Even when a new enterprise has got through the pre-start stage and is able to prove that it is investment-ready, there is still a lot to do before it can launch a community share offer. There are four main documents it needs to have in place:
- a governing document that sets out the rules of the society, defining its purpose, objectives, membership, management and form of share capital
- an offer document aimed at the target community promoting the sale of share capital; community share offers are normally exempt from financial promotions regulations, but are nevertheless bound by contract law to observe good practice and follow guidance on these matters
- a business plan that provides the evidence to support the assumptions and assertions made in the offer document
- a community engagement plan for recruiting members to the society, involving them in the business model, and securing their investment.
Community share offers are markedly different to share offers made by private enterprise, in the following ways:
- Private enterprises usually only make public offers at a relatively late stage in their development, typically as part of an exit strategy for private equity.
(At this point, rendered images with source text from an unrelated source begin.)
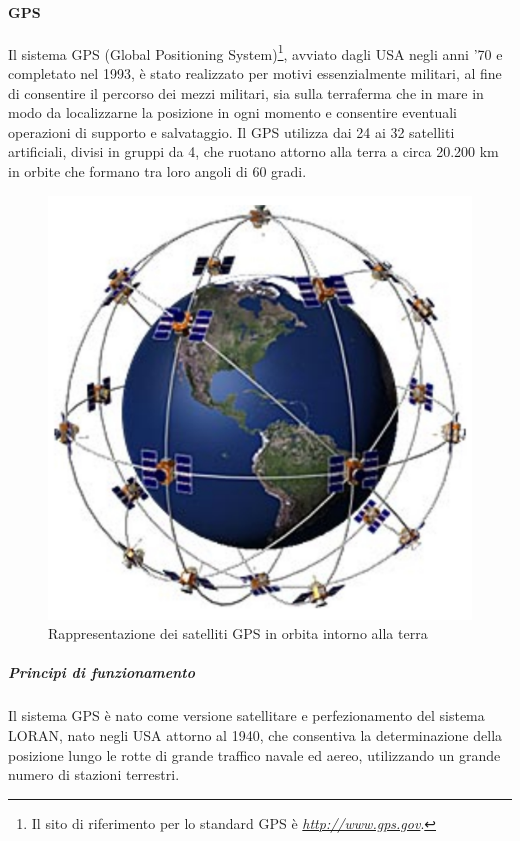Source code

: \paragraph{GPS}
Il sistema GPS (Global Positioning System)\footnote{Il sito di riferimento per lo standard GPS è \emph{\url{http://www.gps.gov}}.}, avviato dagli USA negli anni '70 e completato nel 1993, è stato realizzato per motivi essenzialmente militari, al fine di consentire il percorso dei mezzi militari, sia sulla terraferma che in mare in modo da localizzarne la posizione in ogni momento e consentire eventuali operazioni di supporto e salvataggio.
Il GPS utilizza dai 24 ai 32 satelliti artificiali, divisi in gruppi da 4, che ruotano attorno alla terra a circa 20.200 km in orbite che formano tra loro angoli di 60 gradi.

\begin{figure}
\begin{center}

\includegraphics[scale=0.3]{imgs/gpssatelliteimage.jpg}
\caption{Rappresentazione dei satelliti GPS in orbita intorno alla terra\label{gpsimage}}
\end{center}

\end{figure}

\subparagraph{Principi di funzionamento}
Il sistema GPS è nato come versione satellitare e perfezionamento del sistema LORAN, nato negli USA attorno al 1940, che consentiva la determinazione della posizione lungo le rotte di grande traffico navale ed aereo, utilizzando un grande numero di stazioni terrestri.

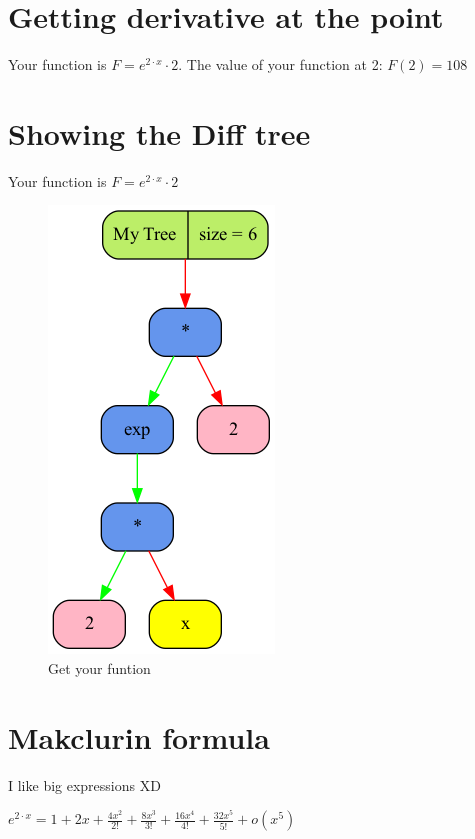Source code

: \documentclass[12pt, letterpaper, twoside]{article}
\begin{document}
\section{Getting derivative at the point}
\begin{center}
Your function is $F = e^{2 \cdot x} \cdot 2$.
The value of your function at 2: $ F(2) = 108 $
\end{center}
\newpage
\section{Showing the Diff tree}
\begin{center}
Your function is $F = e^{2 \cdot x} \cdot 2$\newline 
\begin{figure}
\begin{center}
\includegraphics [scale = 0.4]{graphics/graph2.png}
\caption{Get your funtion}
\end{center}
\end{figure}
\end{center}
\newpage
\section{Makclurin formula}
I like big expressions XD\\
\begin{center}
$e^{2 \cdot x} =  1 +  2x + \frac{4x^{2}}{2!} + \frac{8x^{3}}{3!} + \frac{16x^{4}}{4!} + \frac{32x^{5}}{5!} + o(x^{5}) $
\end{center}
\end{document}
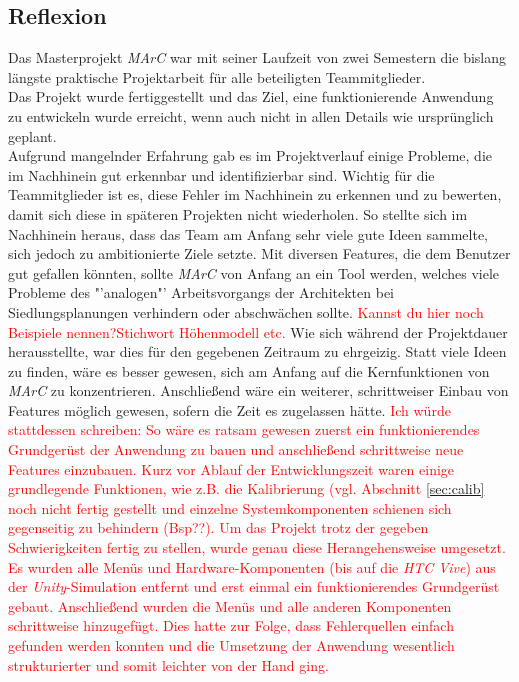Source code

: \subsection{Reflexion}\label{sec:reflexion}
Das Masterprojekt \textit{MArC} war mit seiner Laufzeit von zwei Semestern die bislang längste praktische Projektarbeit für alle beteiligten Teammitglieder. \\
Das Projekt wurde fertiggestellt und das Ziel, eine funktionierende Anwendung zu entwickeln wurde erreicht, wenn auch nicht in allen Details wie ursprünglich geplant.\\
Aufgrund mangelnder Erfahrung gab es im Projektverlauf einige Probleme, die im Nachhinein gut erkennbar und identifizierbar sind. Wichtig für die Teammitglieder ist es, diese Fehler im Nachhinein zu erkennen und zu bewerten, damit sich diese in späteren Projekten nicht wiederholen. So stellte sich im Nachhinein heraus, dass das Team am Anfang sehr viele gute Ideen sammelte, sich jedoch zu ambitionierte Ziele setzte. Mit diversen Features, die dem Benutzer gut gefallen könnten, sollte \emph{MArC} von Anfang an ein Tool werden, welches viele Probleme des "'analogen"' Arbeitsvorgangs der Architekten bei Siedlungsplanungen verhindern oder abschwächen sollte. \textcolor{red}{Kannst du hier noch Beispiele nennen?Stichwort Höhenmodell etc.} Wie sich während der Projektdauer herausstellte, war dies für den gegebenen Zeitraum zu ehrgeizig. Statt viele Ideen zu finden, wäre es besser gewesen, sich am Anfang auf die Kernfunktionen von \textit{MArC} zu konzentrieren. Anschließend wäre ein weiterer, schrittweiser Einbau von Features möglich gewesen, sofern die Zeit es zugelassen hätte. \textcolor{red}{Ich würde stattdessen schreiben: So wäre es ratsam gewesen zuerst ein funktionierendes Grundgerüst der Anwendung zu bauen und anschließend schrittweise neue Features einzubauen. Kurz vor Ablauf der Entwicklungszeit waren einige grundlegende Funktionen, wie z.B. die Kalibrierung (vgl. Abschnitt \ref{sec:calib} noch nicht fertig gestellt und einzelne Systemkomponenten schienen sich gegenseitig zu behindern (Bsp??). Um das Projekt trotz der gegeben Schwierigkeiten fertig zu stellen, wurde genau diese Herangehensweise umgesetzt. Es wurden alle Menüs und Hardware-Komponenten (bis auf die \textit{HTC Vive}) aus der \textit{Unity}-Simulation entfernt und erst einmal ein funktionierendes Grundgerüst gebaut. Anschließend wurden die Menüs und alle anderen Komponenten schrittweise hinzugefügt. Dies hatte zur Folge, dass Fehlerquellen einfach gefunden werden konnten und die Umsetzung der Anwendung wesentlich strukturierter und somit leichter von der Hand ging.}\\
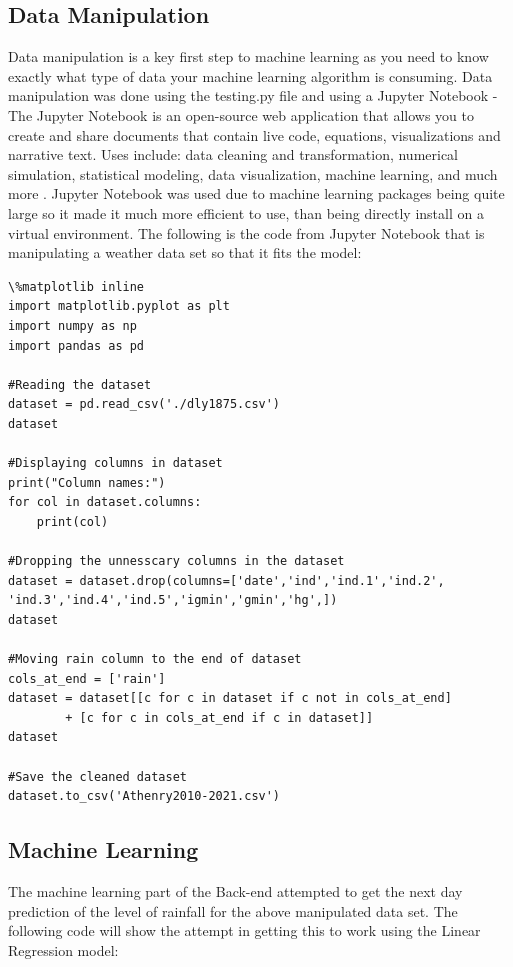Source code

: \subsection{Data Manipulation}
Data manipulation is a key first step to machine learning as you need to know exactly what type of data your machine learning algorithm is consuming. Data manipulation was done using the testing.py file and using a Jupyter Notebook - The Jupyter Notebook is an open-source web application that allows you to create and share documents that contain live code, equations, visualizations and narrative text. Uses include: data cleaning and transformation, numerical simulation, statistical modeling, data visualization, machine learning, and much more \cite{JNotebook}. Jupyter Notebook was used due to machine learning packages being quite large so it made it much more efficient to use, than being directly install on a virtual environment. The following is the code from Jupyter Notebook that is manipulating a weather data set so that it fits the model:

\begin{verbatim}
\%matplotlib inline
import matplotlib.pyplot as plt
import numpy as np
import pandas as pd

#Reading the dataset 
dataset = pd.read_csv('./dly1875.csv')
dataset 

#Displaying columns in dataset
print("Column names:")
for col in dataset.columns:    
    print(col)
    
#Dropping the unnesscary columns in the dataset
dataset = dataset.drop(columns=['date','ind','ind.1','ind.2',
'ind.3','ind.4','ind.5','igmin','gmin','hg',])
dataset

#Moving rain column to the end of dataset
cols_at_end = ['rain']
dataset = dataset[[c for c in dataset if c not in cols_at_end] 
        + [c for c in cols_at_end if c in dataset]]
dataset

#Save the cleaned dataset 
dataset.to_csv('Athenry2010-2021.csv')

\end{verbatim}

\subsection{Machine Learning}
The machine learning part of the Back-end attempted to get the next day prediction of the level of rainfall for the above manipulated data set. The following code will show the attempt in getting this to work using the Linear Regression model:

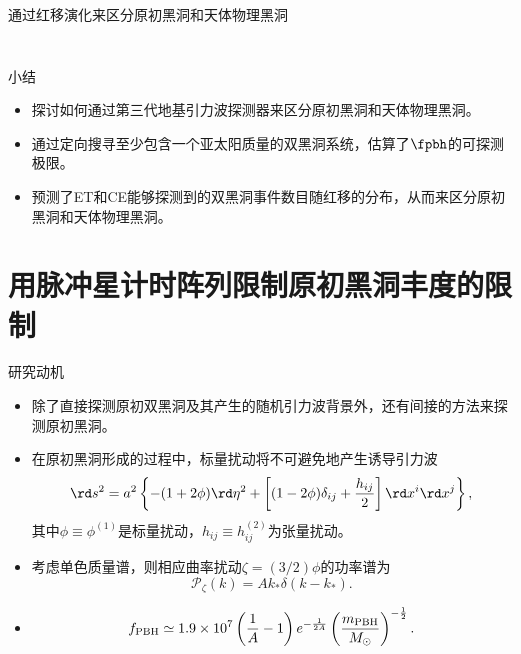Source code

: \documentclass[xcolor={svgnames},compress]{beamer}
\let\olditem\item
\renewcommand{\item}{%
    \olditem\vspace{\fill}}
\def\({\left(}
\def\){\right)}
\def\({\left(}
\def\){\right)}
\def\e{\begin{equation}}
\def\q{\end{equation}}
\begin{document}
\begin{frame}{通过红移演化来区分原初黑洞和天体物理黑洞}
\begin{columns}
\begin{column}{0.55\textwidth}
\begin{figure}[htbp!]
            \end{figure}
        \end{column}
    \end{columns}
\centering
{}
\end{frame}
\begin{frame}{小结}	
    \begin{itemize}        
        \item 探讨如何通过第三代地基引力波探测器来区分原初黑洞和天体物理黑洞。
        \item 通过定向搜寻至少包含一个亚太阳质量的双黑洞系统，估算了$\fpbh$的可探测极限。
        \item 预测了ET和CE能够探测到的双黑洞事件数目随红移的分布，从而来区分原初黑洞和天体物理黑洞。
    \end{itemize}
\end{frame}

\section[PTA限制$\fpbh$]{用脉冲星计时阵列限制原初黑洞丰度的限制}

\begin{frame}{研究动机}
    \begin{itemize}
        \item 除了直接探测原初双黑洞及其产生的随机引力波背景外，还有间接的方法来探测原初黑洞。
        \item 在原初黑洞形成的过程中，标量扰动将不可避免地产生诱导引力波
        {\small
        \e
        \rd s^{2}=a^{2}\left\{-(1+2 \phi) \rd \eta^{2}+\left[(1-2 \phi) \delta_{i j}+\frac{h_{i j}}{2}\right] \rd x^{i} \rd x^{j}\right\},
        \q
    }
        其中$\phi \equiv \phi^{(1)}$是标量扰动，$h_{ij} \equiv h_{ij}^{(2)}$为张量扰动。
        
        \item 考虑单色质量谱，则相应曲率扰动$\zeta= (3/2)\phi$的功率谱为
        \e\label{pzeta1}
        \mathcal{P}_{\zeta}(k)=A k_*\delta\(k-k_*\).
        \q
        
        \item {}
        {\small
        \e\label{fpbh}
        f_{\mathrm{PBH}} \simeq 1.9 \times 10^{7}
        \(\frac{1}{A}-1\) e^{-{1\over 2A}} \left(\frac{m_{\mathrm{PBH}}}{M_{\odot}}\right)^{-\frac{1}{2}}.
        \q
    }
    \end{itemize}
\end{frame}
\end{document}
In contrast, community share offers tend to be made by new enterprises with no proven record of success.
- New private enterprises usually raise share capital from family, friends, business angels and other types of sophisticated investor, whereas community share offers are aimed at people who are unlikely to have had any prior experience, knowledge or competencies in investing in enterprise.
- Start-up private enterprises tend to raise share capital through private placements, which might lead to a handful of investors purchasing stakes in lots of £50,000 to £100,000. In contrast, the average number of investors in a community share offer is 200 and the average amount invested is £1,000 per investor.